▶ Work item: What is needed is every line, exactly as given, from the line containing "Lisboa, 1822, especialmente" through the end of the data below.

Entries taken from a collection
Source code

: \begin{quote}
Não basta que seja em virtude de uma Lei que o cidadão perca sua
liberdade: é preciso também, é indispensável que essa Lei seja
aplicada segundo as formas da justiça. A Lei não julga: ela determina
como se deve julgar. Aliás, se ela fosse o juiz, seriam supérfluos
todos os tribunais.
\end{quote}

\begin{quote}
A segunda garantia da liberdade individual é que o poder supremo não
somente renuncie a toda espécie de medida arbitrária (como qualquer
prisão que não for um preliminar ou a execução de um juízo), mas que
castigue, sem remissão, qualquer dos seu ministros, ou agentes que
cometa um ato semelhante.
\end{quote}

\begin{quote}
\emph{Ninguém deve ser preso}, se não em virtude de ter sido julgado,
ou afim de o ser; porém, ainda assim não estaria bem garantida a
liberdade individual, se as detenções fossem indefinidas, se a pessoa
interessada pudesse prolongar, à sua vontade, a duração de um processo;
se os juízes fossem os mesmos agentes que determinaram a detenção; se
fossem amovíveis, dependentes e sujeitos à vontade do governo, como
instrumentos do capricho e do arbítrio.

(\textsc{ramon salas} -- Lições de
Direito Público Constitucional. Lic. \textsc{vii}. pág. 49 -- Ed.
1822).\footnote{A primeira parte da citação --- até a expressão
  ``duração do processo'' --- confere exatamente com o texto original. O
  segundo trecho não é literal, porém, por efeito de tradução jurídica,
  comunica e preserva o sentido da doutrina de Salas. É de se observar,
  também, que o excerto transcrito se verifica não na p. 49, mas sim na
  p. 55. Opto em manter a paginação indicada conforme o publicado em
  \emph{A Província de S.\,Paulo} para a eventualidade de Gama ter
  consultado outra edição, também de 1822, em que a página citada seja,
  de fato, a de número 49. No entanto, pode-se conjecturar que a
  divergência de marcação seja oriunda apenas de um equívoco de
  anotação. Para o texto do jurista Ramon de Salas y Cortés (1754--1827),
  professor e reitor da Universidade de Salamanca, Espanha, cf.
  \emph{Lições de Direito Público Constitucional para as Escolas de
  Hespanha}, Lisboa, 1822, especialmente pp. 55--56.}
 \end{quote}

▶ Solution to the problem:
  Hespanha}, Lisboa, 1822, especialmente pp. 55--56.}
 \end{quote}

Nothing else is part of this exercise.